[Stored records]
- - -
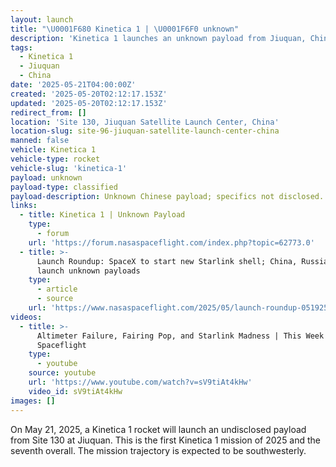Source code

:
```yaml
---
layout: launch
title: "\U0001F680 Kinetica 1 | \U0001F6F0 unknown"
description: 'Kinetica 1 launches an unknown payload from Jiuquan, China.'
tags:
  - Kinetica 1
  - Jiuquan
  - China
date: '2025-05-21T04:00:00Z'
created: '2025-05-20T02:12:17.153Z'
updated: '2025-05-20T02:12:17.153Z'
redirect_from: []
location: 'Site 130, Jiuquan Satellite Launch Center, China'
location-slug: site-96-jiuquan-satellite-launch-center-china
manned: false
vehicle: Kinetica 1
vehicle-type: rocket
vehicle-slug: 'kinetica-1'
payload: unknown
payload-type: classified
payload-description: Unknown Chinese payload; specifics not disclosed.
links:
  - title: Kinetica 1 | Unknown Payload
    type:
      - forum
    url: 'https://forum.nasaspaceflight.com/index.php?topic=62773.0'
  - title: >-
      Launch Roundup: SpaceX to start new Starlink shell; China, Russia to
      launch unknown payloads
    type:
      - article
      - source
    url: 'https://www.nasaspaceflight.com/2025/05/launch-roundup-051925/'
videos:
  - title: >-
      Altimeter Failure, Fairing Pop, and Starlink Madness | This Week in
      Spaceflight
    type:
      - youtube
    source: youtube
    url: 'https://www.youtube.com/watch?v=sV9tiAt4kHw'
    video_id: sV9tiAt4kHw
images: []
---
```

On May 21, 2025, a Kinetica 1 rocket will launch an undisclosed payload from Site 130 at Jiuquan. This is the first Kinetica 1 mission of 2025 and the seventh overall. The mission trajectory is expected to be southwesterly.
- - -
_Your instructions_
Wherever the string "Starlink" occurs in the entries, copy that whole line.

_Solution to this exercise_
      Launch Roundup: SpaceX to start new Starlink shell; China, Russia to
      Altimeter Failure, Fairing Pop, and Starlink Madness | This Week in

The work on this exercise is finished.